Happy Birthday, Mrs.
Parker. The original Mrs. Parker that is.
In A Midsummer
Night’s Dream, it is said of Hermia that “though she be but little she is
fierce.” Shakespeare could have been describing Dorothy Parker, one of America’s
great wits and a New York City literary icon.
On 22 August 1893
Dorothy Rothschild was born in West End, New Jersey (she would always regret
that her parents couldn’t make it back to New York in time for her birth). An
unhappy childhood (she lost her mother at four and didn't get along with her stepmother) didn’t stop the precocious
little girl from developing her unique take on language and the world. Expelled
from Catholic school for describing the Immaculate Conception as “spontaneous
combustion,” her formal education ended at 14. A voracious reader (her
favourite character was Becky Sharp in Vanity Fair), she wanted to be a writer and worked on
her verse, getting a poem “Any Porch” published in Vanity Fair the magazine in 1915. A job
at Vogue soon followed.
A few years later she married the first of her two husbands. While the marriage didn’t
work out, Edwin Pond Parker II gave Dorothy Rothschild one of the most
important gifts she would ever receive, a new name, and for the rest of her life she would be known as Dorothy Parker.
She would go on to
work for Vanity Fair, eventually becoming its theatre critic. (On Katherine
Hepburn: “[she] delivered a
striking performance that ran the gamut of emotions, from A to B.”) There she
became colleagues and good friends with Robert
Benchley and Robert E. Sherwood. When the magazine’s editor, Frank Crowninshield,
famously invited her to brunch at the Plaza only to fire her (one of her reviews had angered Flo
Ziegfeld), Benchley and Sherwood walked out in protest.
"A Vicious Circle" by Natalie Ascencios, a painting of the Algonquin Round Table members, hangs in the hotel today. Mrs. Parker and Mr. Benchley can be seen at the far left.
The three would lunch
regularly at the Algonquin Hotel and as their group grew (members included
Alexander Woollcott, Harold Ross, Edna Ferber, and George S. Kaufman) so did their fame, and they were soon dubbed the Algonquin Round Table. Mrs. Parker’s acerbic comments and witty
bon mots (Asked to use the word horticulture in a sentence: “You can lead a horticulture,
but you can't make her think.”) made their way into
fellow diner Franklin Pierce Adams’ popular newspaper column “The Coning Tower,”

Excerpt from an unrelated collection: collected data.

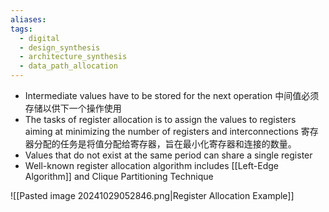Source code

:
 ```yaml
---
aliases: 
tags:
  - digital
  - design_synthesis
  - architecture_synthesis
  - data_path_allocation
---
```

- Intermediate values have to be stored for the next operation
  中间值必须存储以供下一个操作使用
- The tasks of register allocation is to assign the values to registers aiming at minimizing the number of registers and interconnections
  寄存器分配的任务是将值分配给寄存器，旨在最小化寄存器和连接的数量。
- Values that do not exist at the same period can share a single register
- Well-known register allocation algorithm includes [[Left-Edge Algorithm]] and Clique Partitioning Technique

![[Pasted image 20241029052846.png|Register Allocation Example]]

and Mrs. Parker became famous as the woman who said clever things.
This reputation
would come to haunt Mrs. Parker who was no frivolous flapper but an intelligent
woman who wanted to be a good writer. Writing did not come easy to her. "I can't write five words but that I change
seven," she once said. Writer’s block would cripple her for months at a
time and her own insecurity in her writing didn’t help either. “Dear
God, please make me stop writing like a woman.”

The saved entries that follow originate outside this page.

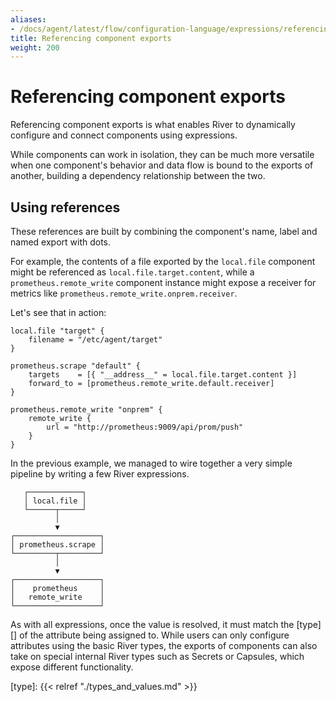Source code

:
 ```yaml
---
aliases:
- /docs/agent/latest/flow/configuration-language/expressions/referencing-exports
title: Referencing component exports
weight: 200
---
```


# Referencing component exports
Referencing component exports is what enables River to dynamically configure
and connect components using expressions.

While components can work in isolation, they can be much more versatile when
one component's behavior and data flow is bound to the exports of another,
building a dependency relationship between the two.

## Using references
These references are built by combining the component's name, label and named
export with dots.

For example, the contents of a file exported by the `local.file` component
might be referenced as `local.file.target.content`, while a
`prometheus.remote_write` component instance might expose a receiver for
metrics like `prometheus.remote_write.onprem.receiver`.

Let's see that in action:
```river
local.file "target" {
	filename = "/etc/agent/target" 
}

prometheus.scrape "default" {
	targets    = [{ "__address__" = local.file.target.content }] 
	forward_to = [prometheus.remote_write.default.receiver]
}

prometheus.remote_write "onprem" {
	remote_write {
		url = "http://prometheus:9009/api/prom/push"
	}
}
```

In the previous example, we managed to wire together a very simple pipeline by
writing a few River expressions.
```
   ┌────────────┐
   │ local.file │
   └──────┬─────┘
          │
          ▼          
┌───────────────────┐
│ prometheus.scrape │
└─────────┬─────────┘
          │
          ▼
┌───────────────────┐
│    prometheus     │
│   remote_write    │
└───────────────────┘
```

As with all expressions, once the value is resolved, it must match the [type][]
of the attribute being assigned to. While users can only configure attributes
using the basic River types, the exports of components can also take on special
internal River types such as Secrets or Capsules, which expose different
functionality.


[type]: {{< relref "./types_and_values.md" >}}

But she could write and write well. I dare you to read
one of her short stories like “Big Blonde” or "A Telephone Call" and not feel moved by the plight of the female characters or read one of her poems such as “Inventory”
or “Symptom Recital” and not nod your head in agreement with the truth
of her words.
And it must not be
forgotten than when Harold Ross began a new magazine in 1925 called The New
Yorker, Mrs. Parker was one of its first contributors (Responding to Harold
Ross' question of why she wasn’t in the office: "Someone else was using the pencil."). The
contributions Mrs. Parker made in those early days helped to shape what would
become arguably the most important literary magazine in America.
In addition to
writing poems, short stories, criticism, and plays, Mrs. Parker also wrote
screenplays in Hollywood with husband number 2 and 3, Alan Campbell. Her screen
credits include A Star is Born (1937) (for which she earned an Academy Award
nomination) and Alfred Hitchcock’s Saboteur (1942).
She was also a
political activist. In 1927 she was arrested in Boston for protesting the scheduled execution of Sacco and Vanzetti.
Her support of left-wing causes would eventually get her blacklisted in Hollywood in the 1950s. When
she died on 7 June 1967, she left her estate to Martin Luther King. After his
assassination, the money reverted to the NAACP. Today, her ashes are buried on the
grounds of their Baltimore headquarters.
Yet with all her
fame, Mrs. Parker never seemed to find true happiness. Her marriages were unsuccessful
(she probably received more happiness from her beloved dogs than from any of
the men in her life). She attempted suicide multiple times and had a drinking
problem. And she always had doubts about her writing.
But for me, she is
an inspiration. Her fierce determination to succeed as a writer, her
fearlessness in telling the truth, the fact that she didn’t try and hide her
intelligence, her sentimentality and love of dogs, all of these things, I
believe, are qualities to be admired.
So happy birthday
Mrs. Parker. I shall be toasting your memory today.